NEW ORLEANS -- This wasn’t the ACC’s only chance to make a statement.
This was the ACC’s 14th chance, to be exact.
Following Virginia Tech’s 23-20 overtime loss to Michigan on Tuesday night in the Allstate Sugar Bowl, the ACC dropped to 2-12 in its BCS games. That’s 14 years of developing a reputation, over a decade of results that won’t be erased with one Discover Orange Bowl win, or any other statement nonconference game for that matter. Clemson is up next on the BCS stage, but no matter what the Tigers do on Wednesday night against West Virginia, it won’t change the perception of the ACC overnight, nor will it ease the frustration of Virginia Tech’s narrow loss to an unimpressive Michigan team.
For those within Virginia Tech’s locker room following the loss, this was obviously a heartbreaker. It wasn’t a lack of effort; it was a lack of execution. You could see the devastation on receiver Danny Coale’s face when his would-be touchdown reception in overtime was reviewed and called an incomplete pass. You could hear the frustration when running back David Wilson unabashedly singled-out the officiating as the difference in the game. Twice. And you could tell by the look on coach Frank Beamer’s face as he made the long walk to the interview podium after the game that he knew they didn’t get it done and he was going to have to answer for it. Again.

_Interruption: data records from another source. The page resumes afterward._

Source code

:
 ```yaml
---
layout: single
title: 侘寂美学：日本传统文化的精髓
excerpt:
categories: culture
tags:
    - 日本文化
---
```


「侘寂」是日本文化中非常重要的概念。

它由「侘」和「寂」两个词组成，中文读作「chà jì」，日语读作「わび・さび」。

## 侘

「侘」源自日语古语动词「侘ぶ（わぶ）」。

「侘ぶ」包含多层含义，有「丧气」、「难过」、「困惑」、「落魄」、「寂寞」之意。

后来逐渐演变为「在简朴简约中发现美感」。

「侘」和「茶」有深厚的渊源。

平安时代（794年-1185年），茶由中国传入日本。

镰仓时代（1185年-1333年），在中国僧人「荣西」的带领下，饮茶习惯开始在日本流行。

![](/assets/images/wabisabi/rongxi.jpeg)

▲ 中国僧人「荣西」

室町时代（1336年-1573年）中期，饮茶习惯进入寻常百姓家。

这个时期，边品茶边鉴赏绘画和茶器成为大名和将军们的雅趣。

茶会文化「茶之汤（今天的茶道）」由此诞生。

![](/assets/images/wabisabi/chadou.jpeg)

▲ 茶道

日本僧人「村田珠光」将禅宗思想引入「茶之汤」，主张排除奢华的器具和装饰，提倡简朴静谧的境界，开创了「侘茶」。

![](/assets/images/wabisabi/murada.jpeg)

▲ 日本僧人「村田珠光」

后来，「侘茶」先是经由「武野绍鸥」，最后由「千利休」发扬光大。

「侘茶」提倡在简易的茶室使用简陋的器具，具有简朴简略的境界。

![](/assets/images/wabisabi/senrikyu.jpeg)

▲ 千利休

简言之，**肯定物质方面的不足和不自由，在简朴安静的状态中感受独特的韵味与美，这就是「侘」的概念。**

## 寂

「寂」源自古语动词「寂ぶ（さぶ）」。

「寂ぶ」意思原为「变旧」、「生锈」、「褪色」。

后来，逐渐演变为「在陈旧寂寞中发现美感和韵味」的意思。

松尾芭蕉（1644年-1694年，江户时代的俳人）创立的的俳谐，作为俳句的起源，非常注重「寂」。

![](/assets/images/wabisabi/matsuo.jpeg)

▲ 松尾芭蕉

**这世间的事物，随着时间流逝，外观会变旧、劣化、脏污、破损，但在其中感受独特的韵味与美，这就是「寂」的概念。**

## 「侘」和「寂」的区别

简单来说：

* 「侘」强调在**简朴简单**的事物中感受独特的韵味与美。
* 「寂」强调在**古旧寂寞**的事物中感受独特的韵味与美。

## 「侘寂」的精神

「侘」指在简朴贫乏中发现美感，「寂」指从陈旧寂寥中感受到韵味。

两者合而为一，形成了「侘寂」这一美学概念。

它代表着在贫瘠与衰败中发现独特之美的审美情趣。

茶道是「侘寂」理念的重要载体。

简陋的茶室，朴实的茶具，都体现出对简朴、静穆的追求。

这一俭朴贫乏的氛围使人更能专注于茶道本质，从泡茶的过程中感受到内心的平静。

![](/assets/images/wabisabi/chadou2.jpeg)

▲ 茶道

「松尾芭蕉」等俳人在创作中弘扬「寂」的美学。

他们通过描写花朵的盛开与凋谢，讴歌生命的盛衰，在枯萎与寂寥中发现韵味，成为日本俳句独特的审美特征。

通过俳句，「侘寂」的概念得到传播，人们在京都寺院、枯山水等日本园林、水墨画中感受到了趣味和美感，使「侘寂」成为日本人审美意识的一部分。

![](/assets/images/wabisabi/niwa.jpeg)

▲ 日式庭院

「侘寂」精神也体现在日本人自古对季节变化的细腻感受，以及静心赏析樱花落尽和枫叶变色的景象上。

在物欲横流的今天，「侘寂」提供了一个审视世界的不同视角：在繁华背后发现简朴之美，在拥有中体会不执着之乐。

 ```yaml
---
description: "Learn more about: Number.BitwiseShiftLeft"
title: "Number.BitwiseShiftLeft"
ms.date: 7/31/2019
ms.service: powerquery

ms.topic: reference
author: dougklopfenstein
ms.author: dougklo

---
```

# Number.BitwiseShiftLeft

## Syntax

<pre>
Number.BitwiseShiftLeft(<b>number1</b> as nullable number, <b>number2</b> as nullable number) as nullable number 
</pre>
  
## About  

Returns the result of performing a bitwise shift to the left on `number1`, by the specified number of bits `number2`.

Beamer dropped to 1-5 in BCS games. The ACC dropped another notch with him.
Beamer’s program has been the one tasked with representing the ACC the most often, and while getting to a BCS bowl is an accomplishment in itself, it’s no longer enough to satisfy fans or quiet critics.
“I think everybody in Virginia Tech football put a lot into this ballgame, I can tell you,” Beamer said. “And we wanted to get a win for the ACC and wanted to get a win for Virginia Tech. We haven’t done as well as we want to in these BCS games.”
This one might sting even more than last year’s embarrassing loss to Stanford in the Orange Bowl because it was oh-so-painfully close. Buried in the big picture was a great story about a third-string kicker, Justin Myer, who made the first four field goals of his career and sent the game into overtime before his fifth and most important attempt went wide right, his lone miss of the game. No shame in that performance. There was no shame in the terrific job Bud Foster’s defense did on quarterback Denard Robinson, who had a forgettable performance and was bailed out by receiver Junior Hemingway and the Wolverine's defense. Michigan was held to 184 total yards and just 56 rushing yards.
For a majority of the game, Virginia Tech looked like the better team. It had the better quarterback. It had the better defense. But it didn’t have an answer for the nation’s No. 5 red zone defense.
While there were some calls that could be questioned by the officials (aren’t there always?) it wouldn’t have come down to that had Virginia Tech scored more than one touchdown in six trips.
The Hokies’ performance against Michigan was a microcosm of the ACC’s story in BCS bowls: missed opportunities. It all started in the first quarter, on Virginia Tech’s first offensive possession, and you could almost hear the exasperation throughout ACC country on Twitter.
On first and goal from Michigan’s 4-yard line, Wilson ran for a loss of 22 yards. Uh oh …
On fourth-and-1 from Michigan’s 4-yard line, Logan Thomas was held for no gain. Here we go again …
Michigan recovered a fumble on a kickoff that led to a field goal and a 10-6 lead. Not again …
Thomas intercepted in the third quarter, a play that led to a Michigan touchdown. Again?!
After making the first four field goals of his career, Myer missed what could have been the game-winning 37-yard attempt. Sigh, typical ACC.
It took longer than four quarters for Virginia Tech and the ACC to fall into this hole, and even with two teams in BCS bowls for the first time in league history, it’s going to take more than that to dig out of it.